8 Graves – “Bury Me Low”
-We try really hard not to judge a band by its name or branding, but honestly when we saw “8 Graves” we figured it was some sort of death metal. Instead, the sound has this experimental vibe to it that you’ll not hear anywhere else. In fact, the tag the band uses is “future grunge” and that works. It’s unique but dynamic. Evocative, in a word.
Ritual Talk – “Plans”
-Call it neosoul if you must, but Ritual Talk are the real deal. There’s a crispness to the recording that will have you wondering if it’s a remastered Stax track from the late 60s. I dig the overall vibe on this one. Honestly if you can listen to this without closing your eyes and swaying, are you even alive inside? It’s sweet and will make you think of that special someone.
The Modern Strangers – “Red Strip Lights”
-I remember being in college when rope lights really took off. Guys would put them in the dorms and turn them on when girls came over for movies on the weekends. It was just bright enough to keep things lit, but dim enough to set the mood.
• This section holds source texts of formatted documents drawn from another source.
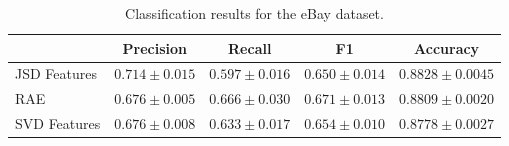\documentclass{article}
\begin{document}
\begin{table*}[t]
\label{tab:classification-results}
\vspace{-4mm}
\begin{center}
\begin{tabular}{|l|c|c|c|c|}
\hline
&Precision & Recall & F1 & Accuracy
\\ \hline 
JSD Features         &$\mathbf{0.714}\pm 0.015$&$0.597\pm 0.016$&$0.650\pm
0.014$& $\mathbf{0.8828}\pm 0.0045$\\
RAE             &$0.676\pm 0.005$&$\mathbf{0.666}\pm 0.030$&$\mathbf{0.671}\pm
0.013$&$0.8809\pm 0.0020$ \\
SVD Features             &$0.676\pm 0.008$&$0.633\pm 0.017$&$0.654\pm
0.010$&$0.8778\pm 0.0027$\\
\hline
\end{tabular}
\caption{Classification results for the eBay dataset.}
\end{center}
\end{table*}








\end{document}
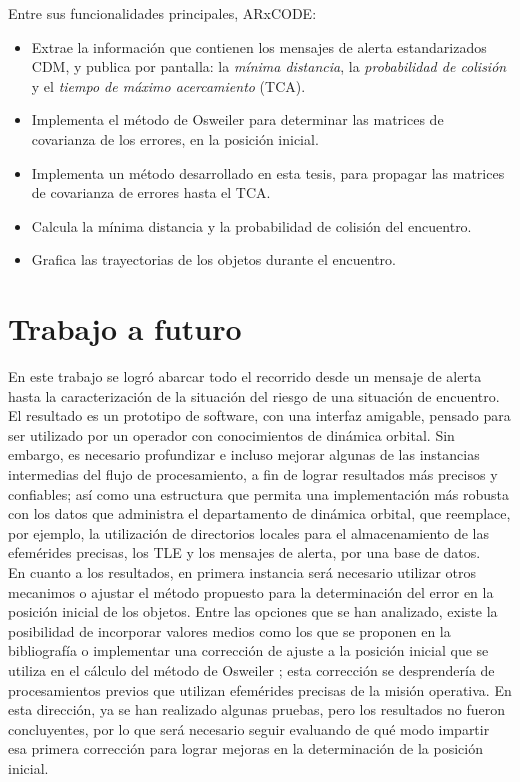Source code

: Entre sus funcionalidades principales, ARxCODE:

\begin{itemize}
 \item Extrae la informaci\'on que contienen los mensajes de alerta estandarizados CDM, y publica por pantalla: la {\it{m\'inima distancia}}, la {\it{probabilidad de colisi\'on}} y el {\it{tiempo de m\'aximo acercamiento}} (TCA). 
 \item Implementa el m\'etodo de Osweiler \citep{osweiler} para determinar las matrices de covarianza de los errores, en la posici\'on inicial.
 \item Implementa un m\'etodo desarrollado en esta tesis, para propagar las matrices de covarianza de errores hasta el TCA.
 \item Calcula la m\'inima distancia y la probabilidad de colisi\'on del encuentro.
 \item Grafica las trayectorias de los objetos durante el encuentro.
\end{itemize}


\section*{Trabajo a futuro}

En este trabajo se logr\'o abarcar todo el recorrido desde un mensaje de alerta hasta la caracterizaci\'on de la situaci\'on del riesgo de una situaci\'on de encuentro. El resultado es un prototipo de software, con una interfaz amigable, pensado para ser utilizado por un operador con conocimientos de din\'amica orbital. Sin embargo, es necesario profundizar e incluso mejorar algunas de las instancias intermedias del flujo de procesamiento, a fin de lograr resultados m\'as precisos y confiables; as\'i como una estructura que permita una implementaci\'on m\'as robusta con los datos que administra el departamento de din\'amica orbital, que reemplace, por ejemplo, la utilizaci\'on de directorios locales para el almacenamiento de las efem\'erides precisas, los TLE y los mensajes de alerta, por una base de datos.\\

En cuanto a los resultados, en primera instancia ser\'a necesario utilizar otros mecanimos o ajustar el m\'etodo propuesto para la determinaci\'on del error en la posici\'on inicial de los objetos. Entre las opciones que se han analizado, existe la posibilidad de incorporar valores medios como los que se proponen en la bibliograf\'ia o implementar una correcci\'on de ajuste a la posici\'on inicial que se utiliza en el c\'alculo del m\'etodo de Osweiler \citep{osweiler}; esta correcci\'on se desprender\'ia de procesamientos previos que utilizan efem\'erides precisas de la misi\'on operativa. En esta direcci\'on, ya se han realizado algunas pruebas, pero los resultados no fueron concluyentes, por lo que ser\'a necesario seguir evaluando de qu\'e modo impartir esa primera correcci\'on para lograr mejoras en la determinaci\'on de la posici\'on inicial.\\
I feel like this song does something similar. The beat is engaging and will get you moving, but it bends the indie electro genre enough to cross over into more mainstream pop. This one should be spinning on college radio stations for sure.
Godwin – “I know”
-The relaxed style here is something that we hear attempted often, but Godwin pulls it off well. There’s a believability to this track; it’s like he actually DOES know. The dynamic work with the electro elements feel unique and fresh, not derivative like so many others. It’s almost prayerful in the honesty of the lyrics, but it’s got a romantic direction. This is powerful.
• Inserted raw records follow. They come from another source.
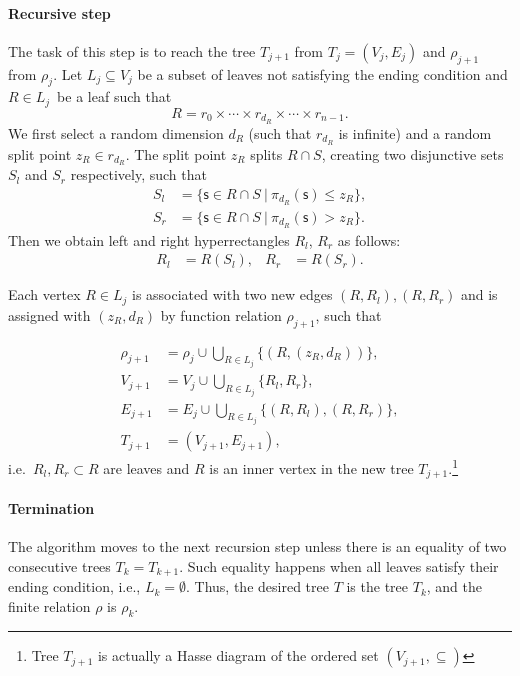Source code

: \paragraph{Recursive step}
The task of this step is to reach the tree \(T_{j+1}\) from \(T_{j} = (V_j, E_j)\) and $\rho_{j+1}$ from $\rho_{j}.$
Let \(L_j \subseteq V_j\) be a subset of leaves not satisfying the
ending condition
and \(R \in L_j\)\ be a leaf such that
\[R =  r_0 \times \cdots \times r_{d_R} \times \cdots \times r_{n-1}. \]
We first select a random dimension $d_R$ (such that $r_{d_R}$ is infinite) and a random split point $z_R \in r_{d_R}$.
The split point $z_R$ splits $R \cap S$, creating two disjunctive sets $S_l$ and $S_r$ respectively, such that
\begin{align*}
S_l &= \{ \mathsf{s} \in{R \cap S}\ |\ \pi_{d_R}(\mathsf{s})\le z_R\},\\
S_r &= \{ \mathsf{s} \in{R \cap S}\ |\ \pi_{d_R}(\mathsf{s}) > z_R\}.
\end{align*}
Then we obtain left and right hyperrectangles \(R_l\), \(R_r\) as
follows:
\begin{align*}
R_l &= R(S_l),&
R_r &= R(S_r).
\end{align*}

Each vertex \(R \in L_j\) is associated with two new
edges \((R,R_l ), (R, R_r)\) and is assigned with $(z_R,d_R)$ by function relation $\rho_{j+1}$, such that


\begin{align*}
   \rho_{j+1} &= \rho_j \cup \bigcup_{R \in L_j} \{(R, (z_R, d_R))\}, \\
   V_{j+1} &= V_j \cup \bigcup_{R \in L_j} \{R_l, R_r\}, \\
   E_{j+1} &= E_j \cup \bigcup_{R \in L_j} \{(R, R_l), (R,R_r)\},\\
   T_{j+1} &= (V_{j+1}, E_{j+1}),
\end{align*}
i.e.~${R_l, R_r} \subset R$ are leaves and $R$ is an inner vertex in the new tree
\(T_{j+1}\).\footnote{Tree \(T_{j+1}\) is actually a Hasse diagram of the ordered set
\((V_{j+1},\subseteq)\)}


\paragraph{Termination} The algorithm moves to the next recursion step unless there is an equality of two consecutive trees \(T_k = T_{k+1}\). Such equality happens when all leaves satisfy their ending condition, i.e., \(L_k = \emptyset\).
Thus, the desired tree $T$ is the tree $T_k$, and the finite relation $\rho$ is $\rho_k$.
American Spirits – “Cicada”
-I’ve been to a few punk shows in my life and one of the things I’ve always observed is that guitars win the day. If the guitars can make the ears bleed, people will come back for more. But what I love about American Spirits is that the guitars lay down a solid basis but the lyrics are central. The lead vocal has that quintessential “punk rawk” quality to it, but the literary style in the lyrics will keep them around for a long time. It feels like a more grown up version of some of the bands that I grew up on back in the early 2000s.
Dominique Pruitt – “High in the Valley”
-This is one of the most impressive lyrical tracks I’ve heard all year. The opening line is an absolute stunner and the imagery doesn’t stop there. From irony to just outright cleverness, it’s about the depths of sin and human identity but doesn’t feel preachy at all. In fact, it’s not a sermon at all, but it’ll teach you a lot about how to live your life. The Americana pseudo-throwback style is the perfect vehicle for it, too.
Upsahl – “The Other Team”
-Upsahl is one of my favorite artists that I don’t fully understand why I like. That sounds like a backhanded compliment, but really I love this music. I primarily listen to singer songwriters and folk music, but this infectious indie pop sound just soothes my soul. I find myself dancing, moving, and… to beat it all… smiling hopefully. I dig it.
Matt Nathanson – “Used to be”
-This track has kind of a Ben Rector positivity to it. I love the ironic hopefulness in the music that highlights some super sad lyrics. This is fantastic songwriting. The man clearly fell for whoever he is singing about and it’s actually quite exciting. I don’t remember anything this well, but the nostalgia is adorable.